Post by Teddy Bear on Oct 7, 2005 17:42:46 GMT
An excellent observation by Melanie Phillips reveals BBC mindset
BBC Radio Four’s Today programme ran an item in its prime 0810 slot this morning on accusations by the former Chief of the Defence Staff Lord Boyce that the BBC and other media were demoralising British troops in Iraq by their relentlessly one-sided presentation of the situation in Iraq as an unmitigated disaster. Credit must go to the BBC, of course, for airing this accusation against itself, and in such a prominent position. But the discussion itself illustrated the problem. Presenter John Humphrys was incredulous that such an accusation should be made, asking whether it could possibly be right not to report the bad news from Iraq. To which Admiral Boyce reasonably replied that he was not for a moment suggesting that the bad news should not be reported, merely that the situation was not one of unrelieved disaster, that there were many positive things happening in Iraq and that all he was saying was that in the interests of fairness these should be reported too.

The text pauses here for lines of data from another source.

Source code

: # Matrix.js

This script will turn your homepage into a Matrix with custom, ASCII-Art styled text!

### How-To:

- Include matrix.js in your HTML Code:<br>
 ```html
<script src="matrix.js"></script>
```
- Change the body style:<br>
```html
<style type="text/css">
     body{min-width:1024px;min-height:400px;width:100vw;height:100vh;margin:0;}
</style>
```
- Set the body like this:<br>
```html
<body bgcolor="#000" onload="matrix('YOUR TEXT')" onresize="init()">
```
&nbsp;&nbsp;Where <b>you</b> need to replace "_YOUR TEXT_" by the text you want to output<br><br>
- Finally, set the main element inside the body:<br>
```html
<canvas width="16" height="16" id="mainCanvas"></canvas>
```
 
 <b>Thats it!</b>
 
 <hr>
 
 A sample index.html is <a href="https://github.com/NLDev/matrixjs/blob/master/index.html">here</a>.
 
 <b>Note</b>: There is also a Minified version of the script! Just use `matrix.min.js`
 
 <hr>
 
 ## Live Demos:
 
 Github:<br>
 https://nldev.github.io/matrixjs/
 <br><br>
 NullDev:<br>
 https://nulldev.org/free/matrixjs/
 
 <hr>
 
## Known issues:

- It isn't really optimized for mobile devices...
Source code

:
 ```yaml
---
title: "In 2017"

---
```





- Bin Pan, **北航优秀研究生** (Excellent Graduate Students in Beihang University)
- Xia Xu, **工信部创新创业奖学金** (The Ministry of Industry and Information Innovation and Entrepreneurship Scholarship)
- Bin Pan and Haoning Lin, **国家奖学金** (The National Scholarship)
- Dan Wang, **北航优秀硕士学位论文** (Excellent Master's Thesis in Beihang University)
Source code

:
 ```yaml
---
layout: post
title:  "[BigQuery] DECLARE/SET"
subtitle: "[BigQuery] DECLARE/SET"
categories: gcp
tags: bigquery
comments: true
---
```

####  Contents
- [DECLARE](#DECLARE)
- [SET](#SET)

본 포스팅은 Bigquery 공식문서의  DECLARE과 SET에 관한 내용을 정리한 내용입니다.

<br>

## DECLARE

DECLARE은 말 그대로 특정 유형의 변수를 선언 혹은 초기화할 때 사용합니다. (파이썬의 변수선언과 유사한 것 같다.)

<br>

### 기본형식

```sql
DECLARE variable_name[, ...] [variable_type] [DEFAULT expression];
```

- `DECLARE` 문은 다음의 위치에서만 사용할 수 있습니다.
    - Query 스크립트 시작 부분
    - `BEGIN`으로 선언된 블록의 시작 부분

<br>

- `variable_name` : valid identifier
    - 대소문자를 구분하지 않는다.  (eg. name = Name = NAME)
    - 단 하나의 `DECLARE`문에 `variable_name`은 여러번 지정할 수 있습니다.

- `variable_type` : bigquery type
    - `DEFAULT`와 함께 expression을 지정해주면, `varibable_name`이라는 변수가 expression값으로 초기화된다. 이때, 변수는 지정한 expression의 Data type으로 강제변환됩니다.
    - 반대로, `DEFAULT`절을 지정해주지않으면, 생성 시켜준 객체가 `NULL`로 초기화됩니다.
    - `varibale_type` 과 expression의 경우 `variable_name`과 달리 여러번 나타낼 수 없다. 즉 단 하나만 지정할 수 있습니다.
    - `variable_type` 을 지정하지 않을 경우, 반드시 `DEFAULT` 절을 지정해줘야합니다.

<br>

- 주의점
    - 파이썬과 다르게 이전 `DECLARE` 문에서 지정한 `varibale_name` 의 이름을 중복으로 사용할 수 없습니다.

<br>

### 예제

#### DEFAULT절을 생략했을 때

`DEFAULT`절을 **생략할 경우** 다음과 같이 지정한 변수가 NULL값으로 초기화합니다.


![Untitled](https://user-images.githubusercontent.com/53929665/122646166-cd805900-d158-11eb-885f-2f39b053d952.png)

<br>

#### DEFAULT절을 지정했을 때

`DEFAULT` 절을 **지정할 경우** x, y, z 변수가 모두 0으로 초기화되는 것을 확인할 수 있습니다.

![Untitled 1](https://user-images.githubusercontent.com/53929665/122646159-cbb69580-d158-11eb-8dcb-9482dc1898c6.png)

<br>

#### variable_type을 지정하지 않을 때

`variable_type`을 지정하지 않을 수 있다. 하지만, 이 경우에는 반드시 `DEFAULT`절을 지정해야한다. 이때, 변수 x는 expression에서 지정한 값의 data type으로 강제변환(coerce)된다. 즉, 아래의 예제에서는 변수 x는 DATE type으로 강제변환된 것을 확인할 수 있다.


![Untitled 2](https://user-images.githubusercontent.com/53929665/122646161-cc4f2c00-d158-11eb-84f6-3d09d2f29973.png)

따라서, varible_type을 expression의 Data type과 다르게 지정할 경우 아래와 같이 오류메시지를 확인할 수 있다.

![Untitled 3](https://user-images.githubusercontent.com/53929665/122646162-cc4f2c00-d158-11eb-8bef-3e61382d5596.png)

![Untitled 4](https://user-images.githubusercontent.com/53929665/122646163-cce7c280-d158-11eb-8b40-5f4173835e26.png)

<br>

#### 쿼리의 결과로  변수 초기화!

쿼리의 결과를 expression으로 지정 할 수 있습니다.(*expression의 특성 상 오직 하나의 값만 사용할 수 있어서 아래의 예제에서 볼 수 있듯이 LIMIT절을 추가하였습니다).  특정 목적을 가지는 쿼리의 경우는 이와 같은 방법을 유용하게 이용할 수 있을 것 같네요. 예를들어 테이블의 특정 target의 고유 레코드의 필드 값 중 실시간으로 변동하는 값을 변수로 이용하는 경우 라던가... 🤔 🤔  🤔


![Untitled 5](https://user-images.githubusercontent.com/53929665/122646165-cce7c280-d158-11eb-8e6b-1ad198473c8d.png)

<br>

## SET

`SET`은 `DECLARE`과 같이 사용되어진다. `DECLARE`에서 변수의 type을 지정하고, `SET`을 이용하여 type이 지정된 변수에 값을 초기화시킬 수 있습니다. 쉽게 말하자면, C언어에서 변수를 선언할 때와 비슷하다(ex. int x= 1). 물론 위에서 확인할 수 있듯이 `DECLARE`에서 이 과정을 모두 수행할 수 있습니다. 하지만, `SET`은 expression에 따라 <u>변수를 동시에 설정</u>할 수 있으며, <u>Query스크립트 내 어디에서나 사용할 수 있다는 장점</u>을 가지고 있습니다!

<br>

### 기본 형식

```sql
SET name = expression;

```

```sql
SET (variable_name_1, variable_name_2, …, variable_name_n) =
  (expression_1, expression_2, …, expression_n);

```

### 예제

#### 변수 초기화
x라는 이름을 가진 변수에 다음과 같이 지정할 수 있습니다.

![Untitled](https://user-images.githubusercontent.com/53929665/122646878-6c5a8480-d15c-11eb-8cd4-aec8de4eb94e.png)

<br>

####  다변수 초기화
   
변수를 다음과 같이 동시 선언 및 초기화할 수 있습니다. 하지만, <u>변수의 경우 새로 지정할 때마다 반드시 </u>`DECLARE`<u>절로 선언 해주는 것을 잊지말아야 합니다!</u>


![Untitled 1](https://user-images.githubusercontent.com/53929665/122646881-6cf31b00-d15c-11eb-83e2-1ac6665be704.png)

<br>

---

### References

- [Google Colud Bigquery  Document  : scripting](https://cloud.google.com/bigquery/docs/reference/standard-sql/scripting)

This concept of an even-handed approach to Iraq was too much for Humphrys, whose response was that reporting ‘good news’ would be propaganda. To which Boyce made the reasonable riposte that reporting only disaster was equally propaganda. Indeed, from the moment the Iraq war began, if not before, the BBC — and most particularly, the Today programme — has been arguably the jihad’s most powerful propaganda weapon in the world. Interesting, though, that in the Today universe, only the coalition side can be guilty of propaganda. Arguing from the enemy’s perspective doesn’t seem to count. And this is almost certainly because Today genuinely cannot see that it is the enemy’s perspective — because it so completely shares it. And that is the most frightening thing of all about the BBC in its approach to Iraq, the US and countless other topics: it is an almost totally closed thought system.